Poco antes de pintar Mujer de Maíz, Rodrigo Pimentel inició una serie sobre dioses prehispánicos inspirada en Saturnino Herrán. A Pimentel le impresionó siempre el tablero central del célebre friso: Nuestros dioses (1914-1915), de Herrán, en el que aparece una fusión misteriosa de Cristo y Coatlicue: la vieja diosa de la tierra acogiendo y devorando a un tiempo el cuerpo crucificado del nazareno. Con esta imagen poderosa en mente, pintó la Coatlicue (óleo sobre tela, 1990) y a otros dioses del panteón prehispánico pero bajo conceptos pictóricos totalmente distintos a los de Herrán. En sus cuadros de dioses prehispánicos (Coyolxauhqui, Huitzilopochtli, Quetzalcóatl, Tezcatlipoca, Tláloc, Xochipilli…), revela el conocimiento que tenía de la cosmogonía azteca, dotando a sus deidades de collares, máscaras, orejeras, pectorales y todos los atributos que nos permiten identificarlos. [5]
Como pintor nacionalista, Rodrigo Pimentel se interesó mucho en las máscaras, esos objetos maravillosos de origen prehispánico que suelen utilizarse en carnavales, fiestas y rituales en distintas regiones de México. Ya sabemos que la máscara cubre la identidad de quien la porta, pero en el caso de las máscaras de Pimentel, es evidente que el pintor se esconde detrás de muchas de ellas, ocultando su rostro para asumir distintas personalidades. Las máscaras son personajes interpretados por el maestro michoacano, quien juega con nosotros: se convierte en lo que quiere cual nagual con el poder de la transmutación. Con una máscara cubriendo su rostro, puede ser un animal, un purépecha de casta y hasta lo que fue en vida: un artista (El pintor, óleo sobre tela, 1989). Se ve a sí mismo como un ser enmascarado, dándole la razón a Octavio Paz: "máscara el rostro y máscara la sonrisa". [6]

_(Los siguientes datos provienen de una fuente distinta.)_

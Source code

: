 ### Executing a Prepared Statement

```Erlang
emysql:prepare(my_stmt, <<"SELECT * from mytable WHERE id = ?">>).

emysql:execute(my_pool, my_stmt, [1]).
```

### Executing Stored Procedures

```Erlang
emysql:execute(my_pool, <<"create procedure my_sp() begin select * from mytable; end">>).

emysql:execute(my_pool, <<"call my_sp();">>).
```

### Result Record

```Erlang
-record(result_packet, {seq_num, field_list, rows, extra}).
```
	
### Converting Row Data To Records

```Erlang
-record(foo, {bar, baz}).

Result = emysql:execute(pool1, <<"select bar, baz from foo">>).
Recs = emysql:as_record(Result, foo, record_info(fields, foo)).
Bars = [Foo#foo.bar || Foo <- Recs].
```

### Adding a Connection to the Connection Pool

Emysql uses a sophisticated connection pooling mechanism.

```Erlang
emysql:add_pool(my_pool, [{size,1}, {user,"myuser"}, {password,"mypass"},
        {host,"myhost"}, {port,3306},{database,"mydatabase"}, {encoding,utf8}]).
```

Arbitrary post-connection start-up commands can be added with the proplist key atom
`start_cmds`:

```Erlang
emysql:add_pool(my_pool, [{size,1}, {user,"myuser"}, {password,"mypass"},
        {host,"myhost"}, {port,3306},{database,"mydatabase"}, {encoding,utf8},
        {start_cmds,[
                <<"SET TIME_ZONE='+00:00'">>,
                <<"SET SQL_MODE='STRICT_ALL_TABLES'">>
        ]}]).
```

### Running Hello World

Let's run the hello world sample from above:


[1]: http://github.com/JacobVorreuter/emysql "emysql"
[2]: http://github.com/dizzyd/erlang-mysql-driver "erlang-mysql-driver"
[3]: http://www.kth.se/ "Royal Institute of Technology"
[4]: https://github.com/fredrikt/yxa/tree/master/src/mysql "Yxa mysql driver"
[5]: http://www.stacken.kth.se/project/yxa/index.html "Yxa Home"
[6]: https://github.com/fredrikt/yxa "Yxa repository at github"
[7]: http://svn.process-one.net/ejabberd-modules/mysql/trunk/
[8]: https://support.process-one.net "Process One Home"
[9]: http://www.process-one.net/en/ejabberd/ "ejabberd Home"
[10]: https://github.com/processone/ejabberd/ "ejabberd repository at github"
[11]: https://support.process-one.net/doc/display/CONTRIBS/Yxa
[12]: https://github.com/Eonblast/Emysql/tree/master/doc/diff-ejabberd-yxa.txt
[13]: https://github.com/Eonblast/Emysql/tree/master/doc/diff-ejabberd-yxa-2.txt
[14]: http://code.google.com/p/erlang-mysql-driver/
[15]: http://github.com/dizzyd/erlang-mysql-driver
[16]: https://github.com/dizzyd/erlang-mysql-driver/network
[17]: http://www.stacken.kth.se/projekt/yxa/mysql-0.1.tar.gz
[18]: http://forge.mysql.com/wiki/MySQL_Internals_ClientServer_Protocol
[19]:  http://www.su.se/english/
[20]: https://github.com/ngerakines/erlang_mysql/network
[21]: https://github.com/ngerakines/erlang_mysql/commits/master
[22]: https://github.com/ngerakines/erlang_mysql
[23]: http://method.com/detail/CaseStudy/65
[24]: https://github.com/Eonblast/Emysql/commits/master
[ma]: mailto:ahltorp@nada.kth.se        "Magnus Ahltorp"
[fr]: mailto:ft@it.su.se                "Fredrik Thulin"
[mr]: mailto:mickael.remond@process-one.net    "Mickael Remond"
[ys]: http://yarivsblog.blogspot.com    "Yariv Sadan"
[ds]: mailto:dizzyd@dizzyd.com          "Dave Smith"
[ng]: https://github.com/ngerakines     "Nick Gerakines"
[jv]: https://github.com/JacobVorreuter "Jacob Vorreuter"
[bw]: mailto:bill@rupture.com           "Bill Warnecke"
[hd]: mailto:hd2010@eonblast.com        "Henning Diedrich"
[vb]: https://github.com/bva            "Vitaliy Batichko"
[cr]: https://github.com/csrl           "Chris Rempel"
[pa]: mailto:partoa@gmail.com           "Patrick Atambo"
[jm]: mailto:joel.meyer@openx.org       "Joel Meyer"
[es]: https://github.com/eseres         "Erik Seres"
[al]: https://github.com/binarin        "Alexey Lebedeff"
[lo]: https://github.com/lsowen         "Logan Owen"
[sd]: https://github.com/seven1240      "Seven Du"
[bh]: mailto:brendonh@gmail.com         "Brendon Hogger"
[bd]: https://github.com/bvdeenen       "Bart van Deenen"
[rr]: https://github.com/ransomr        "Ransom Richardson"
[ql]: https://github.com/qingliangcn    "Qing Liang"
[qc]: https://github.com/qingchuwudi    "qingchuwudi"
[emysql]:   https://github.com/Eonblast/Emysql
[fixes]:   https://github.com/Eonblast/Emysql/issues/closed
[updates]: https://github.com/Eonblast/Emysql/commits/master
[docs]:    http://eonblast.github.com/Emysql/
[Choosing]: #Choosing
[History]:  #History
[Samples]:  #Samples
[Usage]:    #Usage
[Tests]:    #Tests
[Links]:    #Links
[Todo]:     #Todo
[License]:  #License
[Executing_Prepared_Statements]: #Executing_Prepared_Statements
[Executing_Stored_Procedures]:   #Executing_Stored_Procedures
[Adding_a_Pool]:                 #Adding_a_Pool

El juego de identidades de Rodrigo Pimentel va más allá, como se puede ver en uno de sus autorretratos más celebrados, Convivencia (óleo sobre tela,1995), en el que la máscara es su propio rostro. En una escena cargada de humor negro, pinta una calaca que mira de frente al espectador después de quitarse la máscara: el pintor y la muerte se funden en un mismo personaje. Pero el sentido del humor y la ironía del maestro michoacano se expresa sobre todo cuando se apropia de símbolos nacionalistas para subvertirlos. Uno de sus cuadros más importantes en esta línea es: El nopal (óleo sobre tela, 1991), que por cierto ilustra la portada del espléndido catálogo publicado con motivo de la memorable exposición de Pimentel en el Museo del Palacio de Bellas Artes en 1995: Testigos ausentes. En esta obra un nopal gigantesco que emerge de un volcán ocupa casi toda la tela y sobre él se posan las garras de un águila que devora a una serpiente. En un cuadro de tonalidades rojizas que aluden a los sacrificios humanos, imagina el mito de la fundación de Tenochtitlán. En otro cuadro, Media luna (óleo sobre tela, 1994), imagina los pies de la Virgen de Guadalupe, violentando la imagen sacra de la madre de todos los mexicanos con la aparición inesperada de una serpiente.[3] Sobre las múltiples influencias detectables en la pintura de Rodrigo Pimentel, vid. Teresa del Conde, "Rodrigo Pimentel". En Latín American Art. Scottsdale, Arizona: núm. 2, verano de 1992, pp. 60-62; y también Edward J. Sullivan, "La modernización de la imagen mítica". En Testigos ausentes, catálogo de la exposición del mismo nombre en el Museo del Palacio de Bellas Artes. México: Consejo Nacional para la Cultura y las Artes/Instituto Nacional de Bellas Artes, 1995, pp. 63-71.
[4] "Considero que toda mi obra es mexicanista", me dijo Rodrigo Pimentel en una entrevista que le hice para un periódico michoacano. Vid. Antonio Espinoza, "La pintura es un carnaval". En La nave, suplemento cultural de Provincia. México: año 1, núm. 3, 18 de marzo de 2006, pp. 6-7.
[5] Vid. Antonio Espinoza, "El regreso de los dioses". En Dominical, suplemento de El Nacional. México: año 2, núm. 89, 2 de febrero de 1992, p. 18.
[6] Octavio Paz, El laberinto de la soledad/Postdata/Vuelta a "El laberinto de la soledad". México: Fondo de Cultura Económica, 1981, 1993 y 1994, p. 32.